* Work order
What is needed is every line of the data that includes the word "scans". Please copy each one.

*** Block opens ***

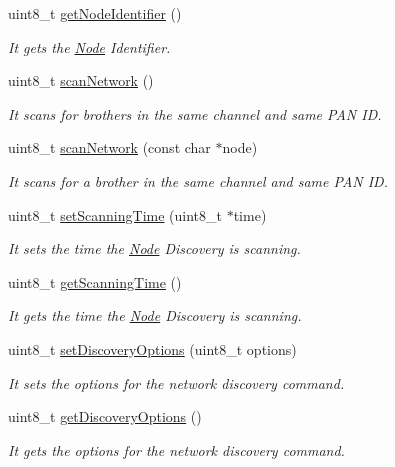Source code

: \begin{DoxyCompactItemize}
uint8\+\_\+t \hyperlink{class_wasp_x_bee_core_aec8b2034612b6198caae23e970f70a51}{get\+Node\+Identifier} ()
\begin{DoxyCompactList}\small\item\em It gets the \hyperlink{struct_node}{Node} Identifier. \end{DoxyCompactList}\item 
uint8\+\_\+t \hyperlink{class_wasp_x_bee_core_aad3522b1ae7cde32bf9be127558b34f1}{scan\+Network} ()
\begin{DoxyCompactList}\small\item\em It scans for brothers in the same channel and same P\+AN ID. \end{DoxyCompactList}\item 
uint8\+\_\+t \hyperlink{class_wasp_x_bee_core_a6a0b38d9f6d23b81155742287ee943dd}{scan\+Network} (const char $\ast$node)
\begin{DoxyCompactList}\small\item\em It scans for a brother in the same channel and same P\+AN ID. \end{DoxyCompactList}\item 
uint8\+\_\+t \hyperlink{class_wasp_x_bee_core_a76ca42119faae27647ca40599d140c6d}{set\+Scanning\+Time} (uint8\+\_\+t $\ast$time)
\begin{DoxyCompactList}\small\item\em It sets the time the \hyperlink{struct_node}{Node} Discovery is scanning. \end{DoxyCompactList}\item 
uint8\+\_\+t \hyperlink{class_wasp_x_bee_core_a5f72182024b9ac8234464072148a7b88}{get\+Scanning\+Time} ()
\begin{DoxyCompactList}\small\item\em It gets the time the \hyperlink{struct_node}{Node} Discovery is scanning. \end{DoxyCompactList}\item 
uint8\+\_\+t \hyperlink{class_wasp_x_bee_core_ae0f55c26c6a0ffc5fef09f0b6ccefcf8}{set\+Discovery\+Options} (uint8\+\_\+t options)
\begin{DoxyCompactList}\small\item\em It sets the options for the network discovery command. \end{DoxyCompactList}\item 
uint8\+\_\+t \hyperlink{class_wasp_x_bee_core_ad3f63098910b1377fff143a267dbe042}{get\+Discovery\+Options} ()
\begin{DoxyCompactList}\small\item\em It gets the options for the network discovery command. \end{DoxyCompactList}\item 

\end{DoxyCompactItemize}
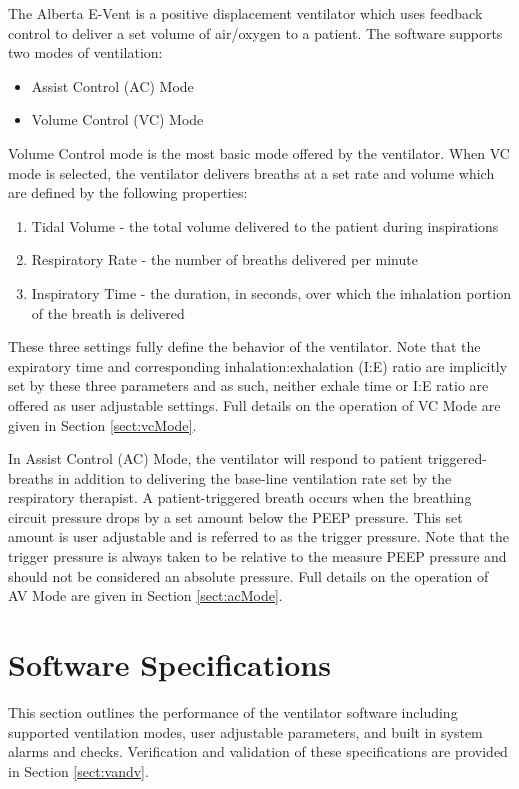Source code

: \documentclass[]{article}
\begin{document}
The Alberta E-Vent is a positive displacement ventilator which uses feedback control to deliver a set volume of air/oxygen to a patient.  The software supports two modes of ventilation:
\begin{itemize}
	\item Assist Control (AC) Mode
	\item Volume Control (VC) Mode
\end{itemize}
Volume Control mode is the most basic mode offered by the ventilator.  When VC mode is selected, the ventilator delivers breaths at a set rate and volume which are defined by the following properties:
\begin{enumerate}
	\item Tidal Volume - the total volume delivered to the patient during inspirations
	\item Respiratory Rate - the number of breaths delivered per minute
	\item Inspiratory Time - the duration, in seconds, over which the inhalation portion of the breath is delivered
\end{enumerate}
These three settings fully define the behavior of the ventilator. Note that the expiratory time and corresponding inhalation:exhalation (I:E) ratio are implicitly set by these three parameters and as such, neither exhale time or I:E ratio are offered as user adjustable settings.  Full details on the operation of VC Mode are given in Section \ref{sect:vcMode}.

In Assist Control (AC) Mode, the ventilator will respond to patient triggered-breaths in addition to delivering the base-line ventilation rate set by the respiratory therapist.  A patient-triggered breath occurs when the breathing circuit pressure drops by a set amount below the PEEP pressure.  This set amount is user adjustable and is referred to as the trigger pressure.  Note that the trigger pressure is always taken to be relative to the measure PEEP pressure and should not be considered an absolute pressure.  Full details on the operation of AV Mode are given in Section \ref{sect:acMode}.

\clearpage
\section{Software Specifications}
\label{sect:specifications}

This section outlines the performance of the ventilator software including supported ventilation modes, user adjustable parameters, and built in system alarms and checks.  Verification and validation of these specifications are provided in Section \ref{sect:vandv}.
\end{document}
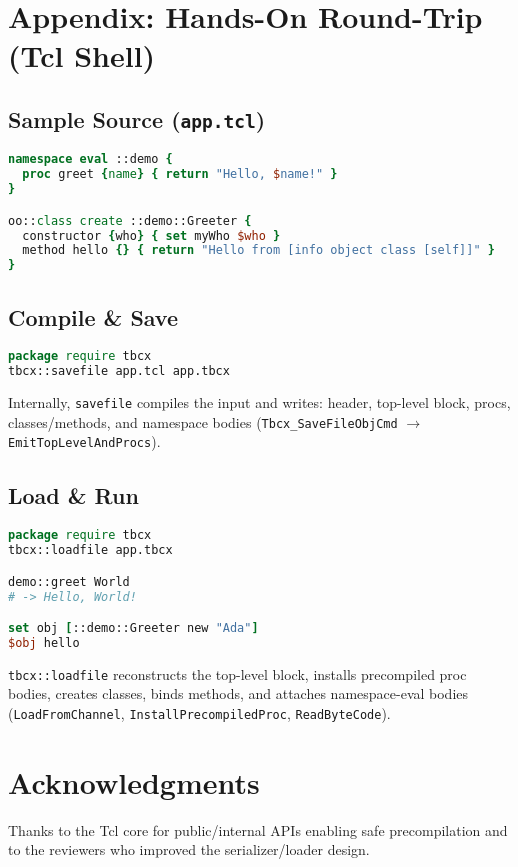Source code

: \documentclass[11pt,a4paper]{article}
\begin{document}
\appendix
\section*{Appendix: Hands-On Round-Trip (Tcl Shell)}
\subsection*{Sample Source (\texttt{app.tcl})}
\begin{lstlisting}[language=tcl]
namespace eval ::demo {
  proc greet {name} { return "Hello, $name!" }
}

oo::class create ::demo::Greeter {
  constructor {who} { set myWho $who }
  method hello {} { return "Hello from [info object class [self]]" }
}
\end{lstlisting}

\subsection*{Compile \& Save}
\begin{lstlisting}[language=tcl]
package require tbcx
tbcx::savefile app.tcl app.tbcx
\end{lstlisting}
\noindent Internally, \texttt{savefile} compiles the input and writes: header, top-level block, procs, classes/methods, and namespace bodies (\texttt{Tbcx\_SaveFileObjCmd} $\rightarrow$ \texttt{EmitTopLevelAndProcs}).

\subsection*{Load \& Run}
\begin{lstlisting}[language=tcl]
package require tbcx
tbcx::loadfile app.tbcx

demo::greet World
# -> Hello, World!

set obj [::demo::Greeter new "Ada"]
$obj hello
\end{lstlisting}
\noindent \texttt{tbcx::loadfile} reconstructs the top-level block, installs precompiled proc bodies, creates classes, binds methods, and attaches namespace-eval bodies (\texttt{LoadFromChannel}, \texttt{InstallPrecompiledProc}, \texttt{ReadByteCode}).

\section*{Acknowledgments}
Thanks to the Tcl core for public/internal APIs enabling safe precompilation and to the reviewers who improved the serializer/loader design.
\end{document}

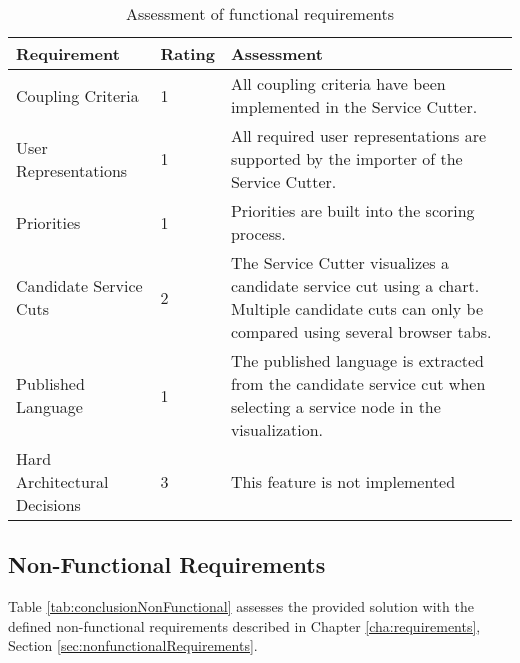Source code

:\begin{table}[H]
	\centering
	\caption{Assessment of functional requirements}
	\label{tab:conclusionFunctional}
	\begin{tabular}{|p{100pt}|l|p{250pt}|}
	\hline \textbf{Requirement} & \textbf{Rating} & \textbf{Assessment} \\ 
	\hline Coupling Criteria & 1 & All coupling criteria have been implemented in the Service Cutter.  \\ %
	\hline User Representations & 1 & All required user representations are supported by the importer of the Service Cutter. \\ 
	\hline Priorities & 1 & Priorities are built into the scoring process. \\ 
	\hline Candidate Service Cuts & 2 & The Service Cutter visualizes a candidate service cut using a chart. Multiple candidate cuts can only be compared using several browser tabs. \\ 
	\hline Published Language & 1 & The published language is extracted from the candidate service cut when selecting a service node in the visualization.  \\ 
	\hline Hard Architectural Decisions & 3 & This feature is not implemented \\ %
	\hline 
	\end{tabular} 
\end{table}

\subsection{Non-Functional Requirements}

Table \ref{tab:conclusionNonFunctional} assesses the provided solution with the defined non-functional requirements described in Chapter \ref{cha:requirements}, Section \ref{sec:nonfunctionalRequirements}.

*** Block closes ***

* Written solution
\begin{DoxyCompactList}\small\item\em It scans for brothers in the same channel and same P\+AN ID. \end{DoxyCompactList}\item 
\begin{DoxyCompactList}\small\item\em It scans for a brother in the same channel and same P\+AN ID. \end{DoxyCompactList}\item 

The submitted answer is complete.